Please sir, I want some more!
To hear the pros talk about it, Britain’s near-term storage revenue options sound rather bleak.
Britain’s power markets are big on merchant risk and light on the sorts of contracted revenue streams that single-handedly pay the bills. Roughly two-thirds of the storage capacity online or under construction is merchant-owned.
Various flavors of frequency response offered a beachhead market for storage, but quickly saturated as developers rushed in.
Storage is allowed to participate in the capacity markets, but they generally can’t provide the revenue needed to make a plant economical.
The U.K. only just began looking at storage for transmission and distribution deferral, to be procured as a service by the system operators. It’s too early to say how lucrative this will be, according to forthcoming research from Wood Mackenzie Power & Renewables, but it could grow to a large market by the mid-2020s.
“It would be a good thing to see a more proactive assessment of how storage can be a more efficient tool, instead of building out certain networks on the transmission and distribution systems,” McCusker said.
Firming and ramp control could become valuable as PV capacity rises and makes summer evening ramps steeper, but there isn’t a market yet for this application, according to WoodMac.
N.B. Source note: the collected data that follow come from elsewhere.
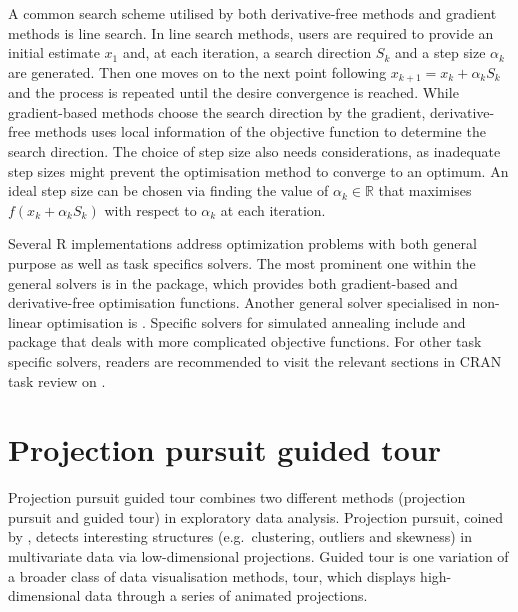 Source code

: A common search scheme utilised by both derivative-free methods and
gradient methods is line search. In line search methods, users are
required to provide an initial estimate \(x_{1}\) and, at each
iteration, a search direction \(S_k\) and a step size \(\alpha_k\) are
generated. Then one moves on to the next point following
\(x_{k+1} = x_k + \alpha_kS_k\) and the process is repeated until the
desire convergence is reached. While gradient-based methods choose the
search direction by the gradient, derivative-free methods uses local
information of the objective function to determine the search direction.
The choice of step size also needs considerations, as inadequate step
sizes might prevent the optimisation method to converge to an optimum.
An ideal step size can be chosen via finding the value of
\(\alpha_k \in \mathbb{R}\) that maximises \(f(x_k + \alpha_kS_k)\) with
respect to \(\alpha_k\) at each iteration.

Several R implementations address optimization problems with both
general purpose as well as task specifics solvers. The most prominent
one within the general solvers is  in the 
\citep{stats} package, which provides both gradient-based and
derivative-free optimisation functions. Another general solver
specialised in non-linear optimisation is 
\citep{nloptr}. Specific solvers for simulated annealing include
 and package 
\citep{gensa} that deals with more complicated objective functions. For
other task specific solvers, readers are recommended to visit the
relevant sections in CRAN task review on
\citep{crantaskreviewoptim}.

\hypertarget{tour}{%
\section{Projection pursuit guided tour}\label{tour}}

Projection pursuit guided tour combines two different methods
(projection pursuit and guided tour) in exploratory data analysis.
Projection pursuit, coined by \citet{friedman1974projection}, detects
interesting structures (e.g.~clustering, outliers and skewness) in
multivariate data via low-dimensional projections. Guided tour is one
variation of a broader class of data visualisation methods, tour, which
displays high-dimensional data through a series of animated projections.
So, where can a storage builder make some money?
A growing number of developers are looking to the balancing market, McCusker said.
This market involves energy trading in close to real time. To succeed there requires a savvy understanding of energy supply and demand and the ability to optimize trading across future, day-ahead, within-day and real-time markets.
“Sophisticated investors and asset owners who actually want that volatility, who are not intimidated by it and have appropriate strategies to embrace it, will do very well,” McCusker said. “This is not a business for a passive asset owner.”
That’s a far cry from a California resource adequacy battery, where the owner hands the keys to the grid operator to dispatch. It may incentivize storage development by companies that already play in gas and wind, expanding their energy portfolio and trading options.
Aggregator Limejump announced in August that it was participating in the balancing mechanism with an aggregated fleet that includes storage; this appears to be the first battery system to do so.
The U.K. balancing mechanism was worth £1.1 billion ($1.45 billion) in 2017, and industry analysts believe that energy storage could access about a third of that. That’s a nice chunk of change already — the U.S. storage market was worth only $302 million in 2017 — but the overall balancing market could double over the coming decade as renewables rush onto the grid.
To make money in U.K. energy storage, then, requires leaving secure revenue in port and sailing straight into the maelstrom of increasingly volatile real-time power markets.